- Location: Uzdol, Bosnia and Herzegovina
- Date: 14 September 1993
- Target: Croats
- Attack type: Mass murder
- Deaths: 25-30
- Perpetrators: Army of the Republic of Bosnia and Herzegovina (ARBiH)

= Uzdol massacre =

1993 mass killing during the Bosnian War

The Uzdol massacre refers to the murders of at least 29 ethnic Croat inhabitants of the village of Uzdol by members of the Army of the Republic of Bosnia and Herzegovina (ARBiH) on 14 September 1993, during Operation Neretva '93, part of the Croat-Bosniak War.

==Murders==

The massacre took place during Operation Neretva '93, when ARBiH forces, under the command of Sefer Halilović, raided the Croat village of Uzdol on 14 September 1993, 70-100 Bosnian troops infiltrated past the Croat defense lines and reached the village. After capturing the command post of the Croatian Defence Council (HVO), Bosnian Muslim troops went on a killing spree against civilians.

The International Criminal Tribunal for the former Yugoslavia (ICTY) trial of Sefer Halilović determined beyond a reasonable doubt that at least 25 Croat civilians were killed during the massacre. Other sources state a higher death toll of up to 30 Croats killed; 29 civilians and one HVO prisoner. 12 HVO soldiers were also killed in combat during the attack on the village.

The victims were mostly shot in their homes at close range, three of the victims were children (the youngest only ten years of age), while the remaining civilians were mostly women and elderly.

==ICTY Trial==

Sefer Halilović, Deputy Commander of the Headquarters of the Supreme Command of the Army of the Republic of Bosnia and Herzegovina and Chief of Staff of the Supreme Command of the Army of Bosnia and Herzegovina, as well as the leader of the inspection team for the command and coordination of the "Neretva-93" operation, was charged before the ICTY for the crimes in Uzdol and Grabovica. He was acquitted of murder as a violation of the laws and customs of war, because the prosecution did not prove beyond a reasonable doubt that Sefer Halilović had effective control over the units under the command of the Bosnian Army that the Trial Chamber found to have committed the crimes in Uzdol and Grabovica.

The prosecution appealed the verdict.

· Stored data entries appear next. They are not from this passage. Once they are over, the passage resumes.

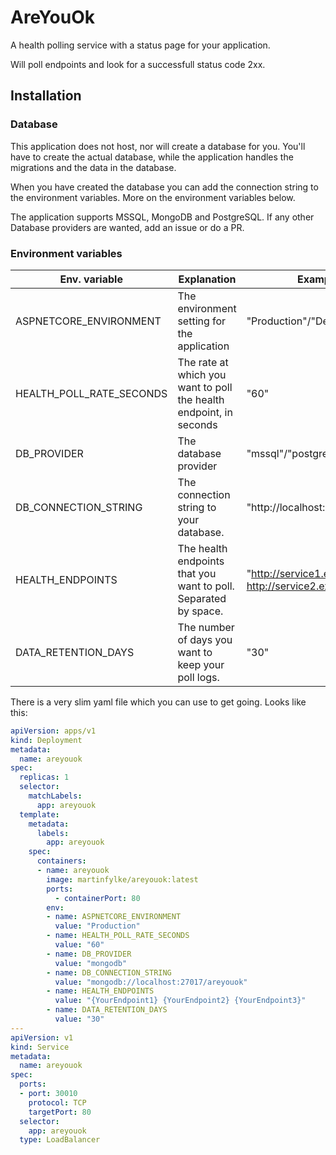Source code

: # AreYouOk
A health polling service with a status page for your application.

Will poll endpoints and look for a successfull status code 2xx.

## Installation

### Database
This application does not host, nor will create a database for you.
You'll have to create the actual database, while the application handles the migrations and the data in the database.

When you have created the database you can add the connection string to the environment variables. More on the environment variables below.

The application supports MSSQL, MongoDB and PostgreSQL. If any other Database providers are wanted, add an issue or do a PR.

### Environment variables
| Env. variable | Explanation | Example value |
|---|---|---|
|ASPNETCORE_ENVIRONMENT|The environment setting for the application|"Production"/"Development"|
|HEALTH_POLL_RATE_SECONDS| The rate at which you want to poll the health endpoint, in seconds| "60"|
|DB_PROVIDER|The database provider| "mssql"/"postgres"/"mongodb"|
|DB_CONNECTION_STRING| The connection string to your database.| "http://localhost:2017/areyouok"|
|HEALTH_ENDPOINTS| The health endpoints that you want to poll. Separated by space. | "http://service1.example.com/health http://service2.example.com/health" |
|DATA_RETENTION_DAYS| The number of days you want to keep your poll logs. | "30"|

There is a very slim yaml file which you can use to get going. Looks like this:

```yaml
apiVersion: apps/v1
kind: Deployment
metadata:
  name: areyouok
spec:
  replicas: 1
  selector:
    matchLabels:
      app: areyouok
  template:
    metadata:
      labels:
        app: areyouok
    spec:
      containers:
      - name: areyouok
        image: martinfylke/areyouok:latest
        ports:
          - containerPort: 80
        env:
        - name: ASPNETCORE_ENVIRONMENT
          value: "Production"
        - name: HEALTH_POLL_RATE_SECONDS
          value: "60"
        - name: DB_PROVIDER
          value: "mongodb"
        - name: DB_CONNECTION_STRING
          value: "mongodb://localhost:27017/areyouok"
        - name: HEALTH_ENDPOINTS
          value: "{YourEndpoint1} {YourEndpoint2} {YourEndpoint3}"
        - name: DATA_RETENTION_DAYS
          value: "30"
---
apiVersion: v1
kind: Service
metadata:
  name: areyouok
spec:
  ports:
  - port: 30010
    protocol: TCP
    targetPort: 80
  selector:
    app: areyouok
  type: LoadBalancer
```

On 16 October 2007 the appeals chamber ruled against the prosecution appeal and confirmed the acquittal verdict rendered almost two years earlier by the trial chamber.

==Verdicts==

In 2019, the Bosnian State Court in Sarajevo sentenced Enver Buza, the former commander of the Independent Prozor Battalion of the ARBiH, to 12 years in prison for failing to protect civilians that were killed by forces under his command. The court found that Buza was adequately informed about the crime, which obliged him to conduct a thorough investigation, but that it was apparent from the evidence that this was not done, and that the intention was to cover up the crime.